→ **Your objective**
Print, in exact form, the lines below from the one containing "- 永久代、元空间二者并不只是名字变了，内部结构也调整了。" through the one containing "GC 将会被触发并卸载没用的类（即这些类对应的类加载器不再存活），然后这个高水位线将会重置。新的高水位线的值取决于 GC", and omit all others.

→ **Records shown**
◆ ◆ ◆ ◆ ◆

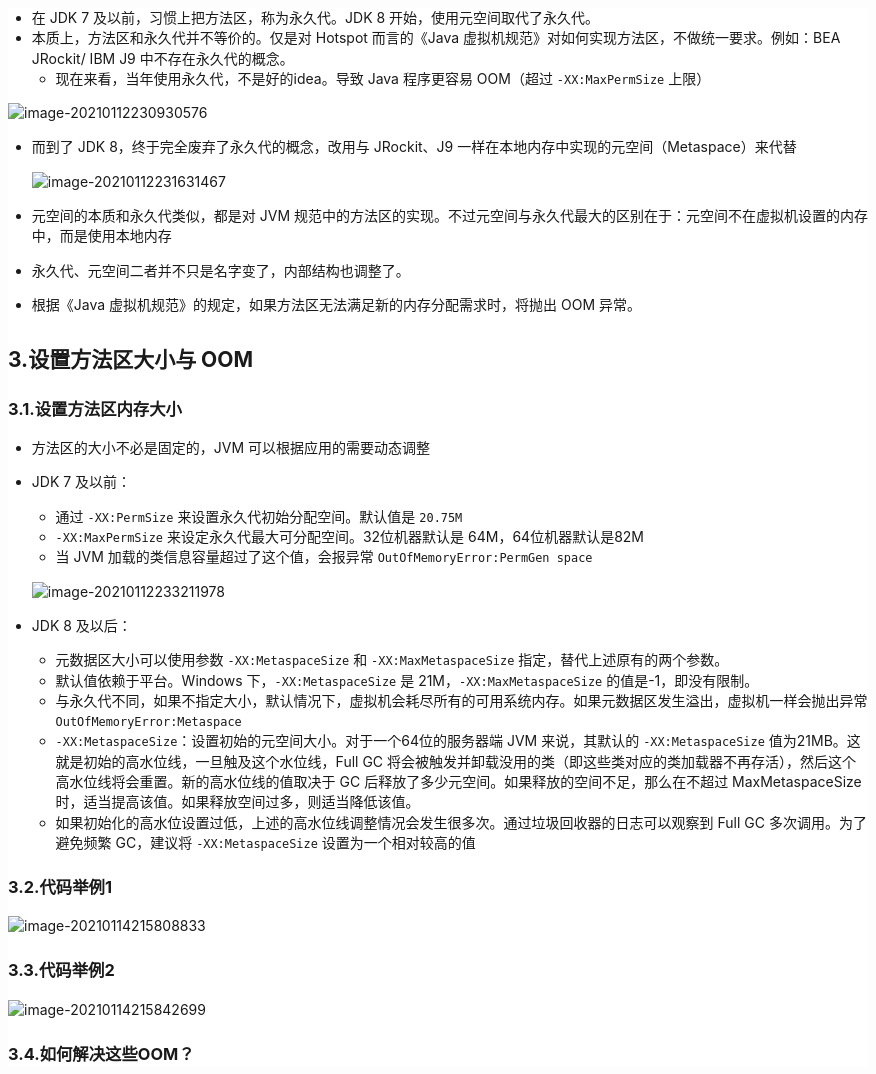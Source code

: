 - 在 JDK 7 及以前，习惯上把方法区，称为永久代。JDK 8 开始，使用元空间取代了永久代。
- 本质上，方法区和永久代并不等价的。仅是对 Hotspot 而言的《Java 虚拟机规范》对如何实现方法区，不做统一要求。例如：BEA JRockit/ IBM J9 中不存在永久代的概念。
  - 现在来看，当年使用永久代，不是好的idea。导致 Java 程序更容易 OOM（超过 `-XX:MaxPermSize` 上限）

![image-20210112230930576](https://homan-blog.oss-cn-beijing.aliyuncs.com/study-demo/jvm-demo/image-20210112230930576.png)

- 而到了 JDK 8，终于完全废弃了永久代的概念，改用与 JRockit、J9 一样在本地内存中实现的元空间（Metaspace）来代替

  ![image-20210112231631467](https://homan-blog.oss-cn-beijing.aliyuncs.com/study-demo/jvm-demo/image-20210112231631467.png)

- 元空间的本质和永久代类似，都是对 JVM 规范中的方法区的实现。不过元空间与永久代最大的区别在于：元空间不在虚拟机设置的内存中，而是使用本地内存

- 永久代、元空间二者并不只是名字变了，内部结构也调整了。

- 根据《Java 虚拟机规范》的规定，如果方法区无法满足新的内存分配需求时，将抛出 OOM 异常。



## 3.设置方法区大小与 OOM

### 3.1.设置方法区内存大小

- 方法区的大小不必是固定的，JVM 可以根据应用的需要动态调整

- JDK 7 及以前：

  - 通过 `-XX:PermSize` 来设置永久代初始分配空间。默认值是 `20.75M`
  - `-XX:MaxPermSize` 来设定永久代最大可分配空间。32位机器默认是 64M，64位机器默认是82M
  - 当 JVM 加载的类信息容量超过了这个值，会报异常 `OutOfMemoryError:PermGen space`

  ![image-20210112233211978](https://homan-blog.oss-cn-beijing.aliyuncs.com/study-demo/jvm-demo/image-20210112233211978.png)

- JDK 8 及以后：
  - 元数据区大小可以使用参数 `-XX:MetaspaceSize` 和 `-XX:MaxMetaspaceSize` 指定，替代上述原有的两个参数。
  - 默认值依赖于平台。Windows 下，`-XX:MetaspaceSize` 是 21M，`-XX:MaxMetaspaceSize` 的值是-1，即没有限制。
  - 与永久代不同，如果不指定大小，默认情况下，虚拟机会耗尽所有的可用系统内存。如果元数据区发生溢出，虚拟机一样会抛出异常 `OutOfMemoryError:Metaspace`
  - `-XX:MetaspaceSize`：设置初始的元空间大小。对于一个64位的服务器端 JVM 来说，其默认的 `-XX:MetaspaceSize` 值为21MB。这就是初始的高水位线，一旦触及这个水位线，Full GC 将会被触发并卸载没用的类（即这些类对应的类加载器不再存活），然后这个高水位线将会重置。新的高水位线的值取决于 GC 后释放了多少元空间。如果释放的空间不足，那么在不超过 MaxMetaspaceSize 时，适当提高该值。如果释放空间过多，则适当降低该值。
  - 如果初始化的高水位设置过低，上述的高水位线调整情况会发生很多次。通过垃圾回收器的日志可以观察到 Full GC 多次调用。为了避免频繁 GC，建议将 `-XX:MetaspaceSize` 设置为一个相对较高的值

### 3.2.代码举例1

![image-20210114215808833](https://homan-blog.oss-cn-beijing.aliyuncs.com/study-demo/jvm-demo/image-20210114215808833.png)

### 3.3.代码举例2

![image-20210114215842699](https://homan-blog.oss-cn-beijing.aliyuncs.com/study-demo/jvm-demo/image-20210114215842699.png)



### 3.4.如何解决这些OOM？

◆ ◆ ◆ ◆ ◆

→ **Exercise result**
- 永久代、元空间二者并不只是名字变了，内部结构也调整了。

- 根据《Java 虚拟机规范》的规定，如果方法区无法满足新的内存分配需求时，将抛出 OOM 异常。



## 3.设置方法区大小与 OOM

### 3.1.设置方法区内存大小

- 方法区的大小不必是固定的，JVM 可以根据应用的需要动态调整

- JDK 7 及以前：

  - 通过 `-XX:PermSize` 来设置永久代初始分配空间。默认值是 `20.75M`
  - `-XX:MaxPermSize` 来设定永久代最大可分配空间。32位机器默认是 64M，64位机器默认是82M
  - 当 JVM 加载的类信息容量超过了这个值，会报异常 `OutOfMemoryError:PermGen space`

  ![image-20210112233211978](https://homan-blog.oss-cn-beijing.aliyuncs.com/study-demo/jvm-demo/image-20210112233211978.png)

- JDK 8 及以后：
  - 元数据区大小可以使用参数 `-XX:MetaspaceSize` 和 `-XX:MaxMetaspaceSize` 指定，替代上述原有的两个参数。
  - 默认值依赖于平台。Windows 下，`-XX:MetaspaceSize` 是 21M，`-XX:MaxMetaspaceSize` 的值是-1，即没有限制。
  - 与永久代不同，如果不指定大小，默认情况下，虚拟机会耗尽所有的可用系统内存。如果元数据区发生溢出，虚拟机一样会抛出异常 `OutOfMemoryError:Metaspace`
  - `-XX:MetaspaceSize`：设置初始的元空间大小。对于一个64位的服务器端 JVM 来说，其默认的 `-XX:MetaspaceSize` 值为21MB。这就是初始的高水位线，一旦触及这个水位线，Full GC 将会被触发并卸载没用的类（即这些类对应的类加载器不再存活），然后这个高水位线将会重置。新的高水位线的值取决于 GC 后释放了多少元空间。如果释放的空间不足，那么在不超过 MaxMetaspaceSize 时，适当提高该值。如果释放空间过多，则适当降低该值。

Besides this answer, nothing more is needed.